[Saved data entries]

──────

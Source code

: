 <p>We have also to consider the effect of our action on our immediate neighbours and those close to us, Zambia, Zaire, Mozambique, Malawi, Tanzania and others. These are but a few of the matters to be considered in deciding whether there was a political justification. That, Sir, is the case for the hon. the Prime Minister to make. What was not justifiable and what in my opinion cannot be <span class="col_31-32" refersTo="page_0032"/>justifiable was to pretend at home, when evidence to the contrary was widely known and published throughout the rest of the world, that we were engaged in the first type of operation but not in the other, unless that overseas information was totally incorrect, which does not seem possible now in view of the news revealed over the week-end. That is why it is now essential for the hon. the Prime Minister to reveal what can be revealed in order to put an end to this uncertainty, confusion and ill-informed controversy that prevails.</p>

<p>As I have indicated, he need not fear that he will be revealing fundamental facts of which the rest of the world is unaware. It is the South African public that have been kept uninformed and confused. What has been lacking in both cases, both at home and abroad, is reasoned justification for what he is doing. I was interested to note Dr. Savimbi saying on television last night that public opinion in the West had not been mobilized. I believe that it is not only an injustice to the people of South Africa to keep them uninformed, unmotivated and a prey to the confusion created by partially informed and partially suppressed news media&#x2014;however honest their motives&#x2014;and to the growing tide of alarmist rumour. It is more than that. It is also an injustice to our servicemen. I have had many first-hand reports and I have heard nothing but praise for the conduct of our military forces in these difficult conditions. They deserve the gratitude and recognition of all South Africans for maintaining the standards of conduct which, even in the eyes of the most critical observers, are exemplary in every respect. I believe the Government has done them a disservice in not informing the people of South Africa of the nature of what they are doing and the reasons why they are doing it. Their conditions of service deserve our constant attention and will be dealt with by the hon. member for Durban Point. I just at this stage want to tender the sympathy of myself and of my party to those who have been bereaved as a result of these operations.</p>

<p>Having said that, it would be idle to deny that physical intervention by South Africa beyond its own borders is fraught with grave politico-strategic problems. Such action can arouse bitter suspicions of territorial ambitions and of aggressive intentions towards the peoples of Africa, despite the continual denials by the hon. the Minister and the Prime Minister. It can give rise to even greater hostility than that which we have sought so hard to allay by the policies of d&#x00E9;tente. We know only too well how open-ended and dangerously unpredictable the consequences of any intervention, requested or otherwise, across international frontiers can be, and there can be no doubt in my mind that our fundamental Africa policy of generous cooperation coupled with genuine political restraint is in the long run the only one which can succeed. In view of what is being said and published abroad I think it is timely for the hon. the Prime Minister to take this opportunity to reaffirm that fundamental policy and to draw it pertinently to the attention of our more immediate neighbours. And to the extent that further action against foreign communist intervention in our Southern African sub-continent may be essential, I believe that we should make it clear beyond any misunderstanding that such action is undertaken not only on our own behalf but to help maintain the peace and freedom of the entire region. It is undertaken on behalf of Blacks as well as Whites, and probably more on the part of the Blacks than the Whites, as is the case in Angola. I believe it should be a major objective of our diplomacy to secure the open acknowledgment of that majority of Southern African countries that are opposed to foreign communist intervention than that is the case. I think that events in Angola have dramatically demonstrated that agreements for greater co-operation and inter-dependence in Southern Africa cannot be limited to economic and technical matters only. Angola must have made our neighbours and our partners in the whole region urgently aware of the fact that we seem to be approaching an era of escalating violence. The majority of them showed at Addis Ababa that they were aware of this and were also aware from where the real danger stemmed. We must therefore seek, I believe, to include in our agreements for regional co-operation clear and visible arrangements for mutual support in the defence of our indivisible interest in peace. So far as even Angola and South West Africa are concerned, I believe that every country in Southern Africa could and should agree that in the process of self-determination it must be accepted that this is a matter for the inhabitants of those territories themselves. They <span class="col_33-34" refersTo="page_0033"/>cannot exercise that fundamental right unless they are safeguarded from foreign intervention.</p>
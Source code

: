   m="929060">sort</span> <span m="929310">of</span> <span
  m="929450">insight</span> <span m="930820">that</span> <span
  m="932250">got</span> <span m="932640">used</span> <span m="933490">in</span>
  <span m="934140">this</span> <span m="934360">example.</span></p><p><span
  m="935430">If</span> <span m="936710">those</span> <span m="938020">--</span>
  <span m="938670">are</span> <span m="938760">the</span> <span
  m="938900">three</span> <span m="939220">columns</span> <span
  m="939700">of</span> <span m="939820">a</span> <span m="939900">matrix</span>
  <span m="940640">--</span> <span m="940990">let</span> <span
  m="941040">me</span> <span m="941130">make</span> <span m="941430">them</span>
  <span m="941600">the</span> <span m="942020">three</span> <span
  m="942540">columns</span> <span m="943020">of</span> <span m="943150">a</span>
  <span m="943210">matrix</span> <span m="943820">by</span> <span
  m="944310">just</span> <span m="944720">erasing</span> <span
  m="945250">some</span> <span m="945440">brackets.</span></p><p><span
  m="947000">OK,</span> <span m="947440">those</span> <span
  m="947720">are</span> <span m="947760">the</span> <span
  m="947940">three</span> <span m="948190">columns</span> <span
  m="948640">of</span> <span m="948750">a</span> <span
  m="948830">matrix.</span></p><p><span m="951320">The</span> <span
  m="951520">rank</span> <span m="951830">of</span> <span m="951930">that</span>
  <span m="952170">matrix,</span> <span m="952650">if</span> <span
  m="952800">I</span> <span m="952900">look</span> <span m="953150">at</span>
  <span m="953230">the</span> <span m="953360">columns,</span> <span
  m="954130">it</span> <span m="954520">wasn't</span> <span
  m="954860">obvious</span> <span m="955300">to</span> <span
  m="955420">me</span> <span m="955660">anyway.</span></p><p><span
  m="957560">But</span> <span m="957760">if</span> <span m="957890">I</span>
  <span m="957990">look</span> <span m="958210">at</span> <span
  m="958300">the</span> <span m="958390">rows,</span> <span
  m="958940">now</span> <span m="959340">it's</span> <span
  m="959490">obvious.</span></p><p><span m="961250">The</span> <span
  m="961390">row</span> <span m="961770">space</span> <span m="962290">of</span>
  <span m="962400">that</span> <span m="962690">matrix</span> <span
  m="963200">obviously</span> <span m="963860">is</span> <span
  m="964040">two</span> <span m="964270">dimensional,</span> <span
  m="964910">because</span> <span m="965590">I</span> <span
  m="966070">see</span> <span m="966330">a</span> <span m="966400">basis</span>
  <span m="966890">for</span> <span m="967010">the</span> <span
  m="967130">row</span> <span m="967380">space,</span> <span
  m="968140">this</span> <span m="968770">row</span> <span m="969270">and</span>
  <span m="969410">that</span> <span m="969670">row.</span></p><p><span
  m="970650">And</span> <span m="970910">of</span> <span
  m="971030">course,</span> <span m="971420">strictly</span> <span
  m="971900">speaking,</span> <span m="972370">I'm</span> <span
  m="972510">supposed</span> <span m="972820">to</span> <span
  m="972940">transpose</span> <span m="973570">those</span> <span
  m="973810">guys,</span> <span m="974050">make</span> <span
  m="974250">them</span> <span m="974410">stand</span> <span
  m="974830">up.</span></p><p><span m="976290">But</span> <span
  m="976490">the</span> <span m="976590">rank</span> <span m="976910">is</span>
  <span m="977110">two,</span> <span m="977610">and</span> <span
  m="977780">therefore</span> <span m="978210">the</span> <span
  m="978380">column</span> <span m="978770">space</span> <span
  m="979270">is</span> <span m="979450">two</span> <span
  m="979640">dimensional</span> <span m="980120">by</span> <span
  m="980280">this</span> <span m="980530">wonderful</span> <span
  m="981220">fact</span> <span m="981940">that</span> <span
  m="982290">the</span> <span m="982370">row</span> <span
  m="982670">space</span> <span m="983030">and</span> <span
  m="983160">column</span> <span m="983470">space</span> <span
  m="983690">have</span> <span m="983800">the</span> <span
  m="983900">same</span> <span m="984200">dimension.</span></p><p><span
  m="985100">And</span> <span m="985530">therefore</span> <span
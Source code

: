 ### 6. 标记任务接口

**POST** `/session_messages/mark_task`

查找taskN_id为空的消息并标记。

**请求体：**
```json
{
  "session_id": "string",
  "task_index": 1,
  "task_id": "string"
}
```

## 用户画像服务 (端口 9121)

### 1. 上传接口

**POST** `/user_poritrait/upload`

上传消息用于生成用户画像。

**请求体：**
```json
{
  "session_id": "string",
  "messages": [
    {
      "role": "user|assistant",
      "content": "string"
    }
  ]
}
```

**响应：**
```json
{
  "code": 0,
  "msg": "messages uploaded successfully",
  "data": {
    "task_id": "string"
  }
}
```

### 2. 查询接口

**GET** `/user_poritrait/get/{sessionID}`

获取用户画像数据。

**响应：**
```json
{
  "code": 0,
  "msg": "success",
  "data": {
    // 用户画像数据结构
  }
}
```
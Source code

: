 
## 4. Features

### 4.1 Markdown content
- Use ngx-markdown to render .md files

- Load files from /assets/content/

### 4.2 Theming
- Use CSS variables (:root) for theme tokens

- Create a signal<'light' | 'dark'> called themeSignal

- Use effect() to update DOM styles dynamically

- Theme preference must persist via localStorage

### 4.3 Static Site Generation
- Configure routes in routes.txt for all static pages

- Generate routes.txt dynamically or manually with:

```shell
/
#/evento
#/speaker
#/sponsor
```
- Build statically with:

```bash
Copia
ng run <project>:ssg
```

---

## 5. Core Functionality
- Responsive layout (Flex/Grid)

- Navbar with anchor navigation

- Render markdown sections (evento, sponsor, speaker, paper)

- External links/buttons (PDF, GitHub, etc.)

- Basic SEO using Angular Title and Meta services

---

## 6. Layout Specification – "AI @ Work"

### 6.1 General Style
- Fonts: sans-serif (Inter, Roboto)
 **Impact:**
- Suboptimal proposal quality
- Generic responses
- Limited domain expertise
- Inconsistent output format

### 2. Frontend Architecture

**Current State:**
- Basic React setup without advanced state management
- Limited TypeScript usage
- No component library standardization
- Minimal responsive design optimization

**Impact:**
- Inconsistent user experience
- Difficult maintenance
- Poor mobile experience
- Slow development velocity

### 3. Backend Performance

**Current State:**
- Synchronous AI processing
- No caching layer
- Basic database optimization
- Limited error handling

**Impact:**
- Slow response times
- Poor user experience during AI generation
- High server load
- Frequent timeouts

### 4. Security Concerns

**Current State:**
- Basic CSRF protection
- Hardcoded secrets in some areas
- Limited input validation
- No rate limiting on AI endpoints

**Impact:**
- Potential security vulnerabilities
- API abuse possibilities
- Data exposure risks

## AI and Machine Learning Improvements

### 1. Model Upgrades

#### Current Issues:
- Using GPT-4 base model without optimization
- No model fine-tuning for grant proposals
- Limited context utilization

──────

**What needs to be done**: Gather every line from the entries above where the word "evento" appears, and copy them.

**Output of the task**:
#/evento
- Render markdown sections (evento, sponsor, speaker, paper)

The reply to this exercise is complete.